106.230—OCS facility recordkeeping requirements.
(a)
Unless otherwise specified in this section, the Facility Security Officer (FSO) must keep records of the activities as set out in paragraph (b) of this section for at least 2 years and make them available to the Coast Guard upon request.
(b)
Records required by this section may be kept in electronic format. If kept in an electronic format, they must be protected against unauthorized access, deletion, destruction, amendment, and disclosure.
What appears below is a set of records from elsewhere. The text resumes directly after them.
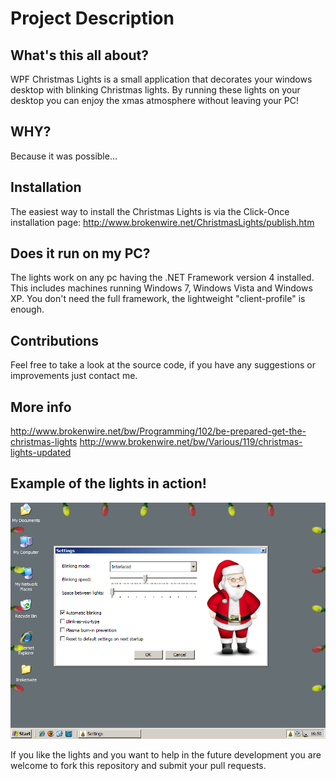 # Project Description #

## What's this all about? ##
WPF Christmas Lights is a small application that decorates your windows desktop with blinking Christmas lights. By running these lights on your desktop you can enjoy the xmas atmosphere without leaving your PC!

## WHY? ##
Because it was possible...

## Installation ##
The easiest way to install the Christmas Lights is via the Click-Once installation page: http://www.brokenwire.net/ChristmasLights/publish.htm

## Does it run on my PC? ##
The lights work on any pc having the .NET Framework version 4 installed. This includes machines running Windows 7, Windows Vista and Windows XP. You don't need the full framework, the lightweight "client-profile" is enough.

## Contributions ##
Feel free to take a look at the source code, if you have any suggestions or improvements just contact me.

## More info ##
http://www.brokenwire.net/bw/Programming/102/be-prepared-get-the-christmas-lights
http://www.brokenwire.net/bw/Various/119/christmas-lights-updated

## Example of the lights in action! ##
![](ChristmasLights.png)

If you like the lights and you want to help in the future development you are welcome to fork this repository and submit your pull requests.
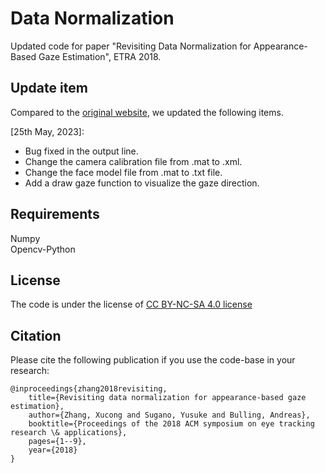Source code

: # Data Normalization
Updated code for paper "Revisiting Data Normalization for Appearance-Based Gaze Estimation", ETRA 2018.

## Update item
Compared to the [original website](https://www.mpi-inf.mpg.de/departments/computer-vision-and-machine-learning/research/gaze-based-human-computer-interaction/revisiting-data-normalization-for-appearance-based-gaze-estimation), we updated the following items.

[25th May, 2023]:

* Bug fixed in the output line. 
* Change the camera calibration file from .mat to .xml. 
* Change the face model file from .mat to .txt file. 
* Add a draw gaze function to visualize the gaze direction.

## Requirements
Numpy\
Opencv-Python

## License
The code is under the license of [CC BY-NC-SA 4.0 license](https://creativecommons.org/licenses/by-nc-sa/4.0/)

## Citation
Please cite the following publication if you use the code-base in your research:

    @inproceedings{zhang2018revisiting,
        title={Revisiting data normalization for appearance-based gaze estimation},
        author={Zhang, Xucong and Sugano, Yusuke and Bulling, Andreas},
        booktitle={Proceedings of the 2018 ACM symposium on eye tracking research \& applications},
        pages={1--9},
        year={2018}
    }

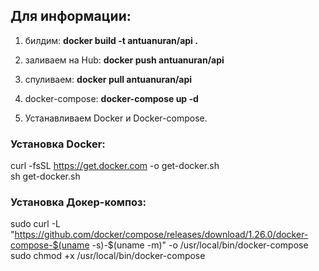 ## Для информации:
1. билдим:  			    **docker build -t antuanuran/api .**
2. заливаем на Hub:   		**docker push antuanuran/api**
3. спуливаем:               **docker pull antuanuran/api**
4. docker-compose:          **docker-compose up -d**

5. Устанавливаем Docker и Docker-compose.
### Установка Docker:
curl -fsSL https://get.docker.com -o get-docker.sh  
sh get-docker.sh

### Установка Докер-композ:
sudo curl -L "https://github.com/docker/compose/releases/download/1.26.0/docker-compose-$(uname -s)-$(uname -m)" -o /usr/local/bin/docker-compose  
sudo chmod +x /usr/local/bin/docker-compose

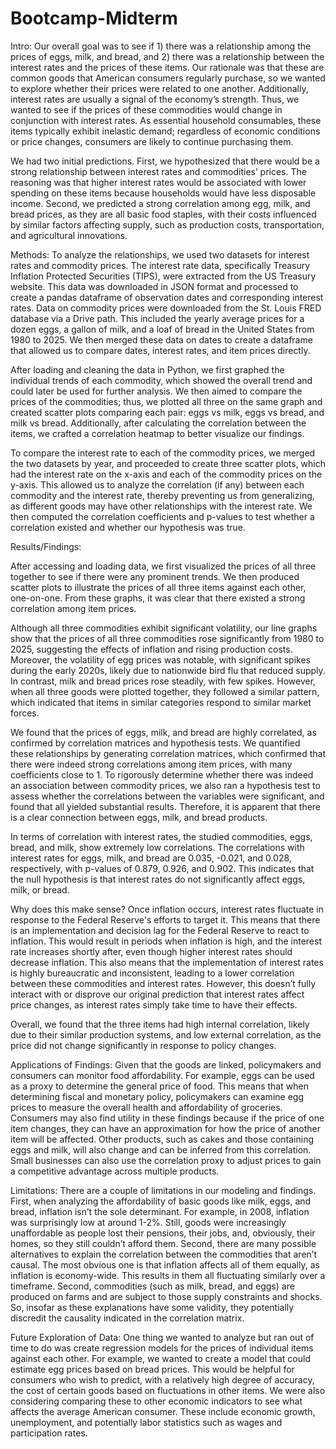 # Bootcamp-Midterm
Intro: 
  Our overall goal was to see if 1) there was a relationship among the prices of eggs, milk, and bread, and 2) there was a relationship between the interest rates and the prices of these items. Our rationale was that these are common goods that American consumers regularly purchase, so we wanted to explore whether their prices were related to one another. Additionally, interest rates are usually a signal of the economy’s strength. Thus, we wanted to see if the prices of these commodities would change in conjunction with interest rates. As essential household consumables, these items typically exhibit inelastic demand; regardless of economic conditions or price changes, consumers are likely to continue purchasing them. 

  We had two initial predictions. First, we hypothesized that there would be a strong relationship between interest rates and commodities’ prices. The reasoning was that higher interest rates would be associated with lower spending on these items because households would have less disposable income. Second, we predicted a strong correlation among egg, milk, and bread prices, as they are all basic food staples, with their costs influenced by similar factors affecting supply, such as production costs, transportation, and agricultural innovations.


Methods:
  To analyze the relationships, we used two datasets for interest rates and commodity prices. The interest rate data, specifically Treasury Inflation Protected Securities (TIPS), were extracted from the US Treasury website. This data was downloaded in JSON format and processed to create a pandas dataframe of observation dates and corresponding interest rates. Data on commodity prices were downloaded from the St. Louis FRED database via a Drive path. This included the yearly average prices for a dozen eggs, a gallon of milk, and a loaf of bread in the United States from 1980 to 2025. We then merged these data on dates to create a dataframe that allowed us to compare dates, interest rates, and item prices directly.

  After loading and cleaning the data in Python, we first graphed the individual trends of each commodity, which showed the overall trend and could later be used for further analysis. We then aimed to compare the prices of the commodities; thus, we plotted all three on the same graph and created scatter plots comparing each pair: eggs vs milk, eggs vs bread, and milk vs bread. Additionally, after calculating the correlation between the items, we crafted a correlation heatmap to better visualize our findings. 

  To compare the interest rate to each of the commodity prices, we merged the two datasets by year, and proceeded to create three scatter plots, which had the interest rate on the x-axis and each of the commodity prices on the y-axis. This allowed us to analyze the correlation (if any) between each commodity and the interest rate, thereby preventing us from generalizing, as different goods may have other relationships with the interest rate. We then computed the correlation coefficients and p-values to test whether a correlation existed and whether our hypothesis was true.


Results/Findings: 

  After accessing and loading data, we first visualized the prices of all three together to see if there were any prominent trends. We then produced scatter plots to illustrate the prices of all three items against each other, one-on-one. From these graphs, it was clear that there existed a strong correlation among item prices.
	
  Although all three commodities exhibit significant volatility, our line graphs show that the prices of all three commodities rose significantly from 1980 to 2025, suggesting the effects of inflation and rising production costs. Moreover, the volatility of egg prices was notable, with significant spikes during the early 2020s, likely due to nationwide bird flu that reduced supply. In contrast, milk and bread prices rose steadily, with few spikes. However, when all three goods were plotted together, they followed a similar pattern, which indicated that items in similar categories respond to similar market forces.

  We found that the prices of eggs, milk, and bread are highly correlated, as confirmed by correlation matrices and hypothesis tests. We quantified these relationships by generating correlation matrices, which confirmed that there were indeed strong correlations among item prices, with many coefficients close to 1. To rigorously determine whether there was indeed an association between commodity prices, we also ran a hypothesis test to assess whether the correlations between the variables were significant, and found that all yielded substantial results. Therefore, it is apparent that there is a clear connection between eggs, milk, and bread products. 

  In terms of correlation with interest rates, the studied commodities, eggs, bread, and milk, show extremely low correlations. The correlations with interest rates for eggs, milk, and bread are 0.035, -0.021, and 0.028, respectively, with p-values of 0.879, 0.926, and 0.902. This indicates that the null hypothesis is that interest rates do not significantly affect eggs, milk, or bread. 

  Why does this make sense? Once inflation occurs, interest rates fluctuate in response to the Federal Reserve's efforts to target it. This means that there is an implementation and decision lag for the Federal Reserve to react to inflation. This would result in periods when inflation is high, and the interest rate increases shortly after, even though higher interest rates should decrease inflation. This also means that the implementation of interest rates is highly bureaucratic and inconsistent, leading to a lower correlation between these commodities and interest rates. However, this doesn’t fully interact with or disprove our original prediction that interest rates affect price changes, as interest rates simply take time to have their effects. 

  Overall, we found that the three items had high internal correlation, likely due to their similar production systems, and low external correlation, as the price did not change significantly in response to policy changes. 



Applications of Findings: 
	Given that the goods are linked, policymakers and consumers can monitor food affordability. For example, eggs can be used as a proxy to determine the general price of food. This means that when determining fiscal and monetary policy, policymakers can examine egg prices to measure the overall health and affordability of groceries. Consumers may also find utility in these findings because if the price of one item changes, they can have an approximation for how the price of another item will be affected. Other products, such as cakes and those containing eggs and milk, will also change and can be inferred from this correlation. Small businesses can also use the correlation proxy to adjust prices to gain a competitive advantage across multiple products. 

Limitations:
  There are a couple of limitations in our modeling and findings. First, when analyzing the affordability of basic goods like milk, eggs, and bread, inflation isn’t the sole determinant. For example, in 2008, inflation was surprisingly low at around 1-2%. Still, goods were increasingly unaffordable as people lost their pensions, their jobs, and, obviously, their homes, so they still couldn’t afford them. 
Second, there are many possible alternatives to explain the correlation between the commodities that aren’t causal. The most obvious one is that inflation affects all of them equally, as inflation is economy-wide. This results in them all fluctuating similarly over a timeframe. Second, commodities (such as milk, bread, and eggs) are produced on farms and are subject to those supply constraints and shocks. So, insofar as these explanations have some validity, they potentially discredit the causality indicated in the correlation matrix. 

Future Exploration of Data:
	One thing we wanted to analyze but ran out of time to do was create regression models for the prices of individual items against each other. For example, we wanted to create a model that could estimate egg prices based on bread prices. This would be helpful for consumers who wish to predict, with a relatively high degree of accuracy, the cost of certain goods based on fluctuations in other items. We were also considering comparing these to other economic indicators to see what affects the average American consumer. These include economic growth, unemployment, and potentially labor statistics such as wages and participation rates. 




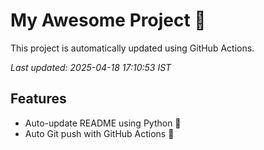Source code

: # My Awesome Project 🚀

This project is automatically updated using GitHub Actions.

_Last updated: 2025-04-18 17:10:53 IST_

## Features
- Auto-update README using Python 🐍
- Auto Git push with GitHub Actions 🤖
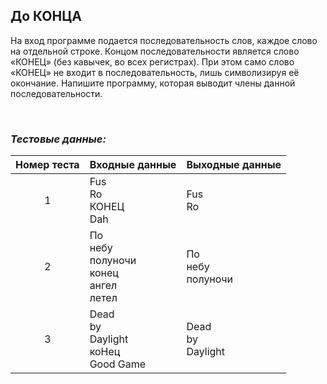 ## До КОНЦА

На вход программе подается последовательность слов, каждое слово на отдельной строке. Концом последовательности является слово «КОНЕЦ» (без кавычек, во всех регистрах). При этом само слово «КОНЕЦ» не входит в последовательность, лишь символизируя её окончание. Напишите программу, которая выводит члены данной последовательности.

<br>

### *Тестовые данные:*

| Номер теста | Входные данные                                    | Выходные данные        |
|:-----------:|---------------------------------------------------|------------------------|
|      1      | Fus<br>Ro<br>КОНЕЦ<br>Dah                         | Fus<br>Ro              |
|      2      | По<br>небу<br>полуночи<br>конец<br>ангел<br>летел | По<br>небу<br>полуночи |
|      3      | Dead<br>by<br>Daylight<br>коНец<br>Good Game      | Dead<br>by<br>Daylight |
The following records must be kept:
(1) Training.
For training under § 106.215, the date of each session, duration of session, a description of the training, and a list of attendees;
(2) Drills and exercises.
For each drill or exercise, the date held, a description of the drill or exercise, a list of participants, and any best practices or lessons learned which may improve the FSP;
(3) Incidents and breaches of security.
Date and time of occurrence, location within the OCS facility, a description of the incident or breach, the identity of the individual to whom it was reported, and a description of the response;
(4) Changes in MARSEC Levels.
Date and time of the notification received, and the time of compliance with additional requirements;
(5) Maintenance, calibration, and testing of security equipment.
For each occurrence of maintenance, calibration, and testing, record the date and time, and the specific security equipment involved;
(6) Security threats.
Date and time of occurrence, how the threat was communicated, who received or identified the threat, a description of the threat, to whom it was reported, and a description of the response;
(7) Declaration of Security (DoS).
A copy of each DoS for at least 90 days after the end of its effective period; and
(8) Annual audit of the Facility Security Plan (FSP).
For each annual audit, a letter certified by the FSO stating the date the audit was conducted.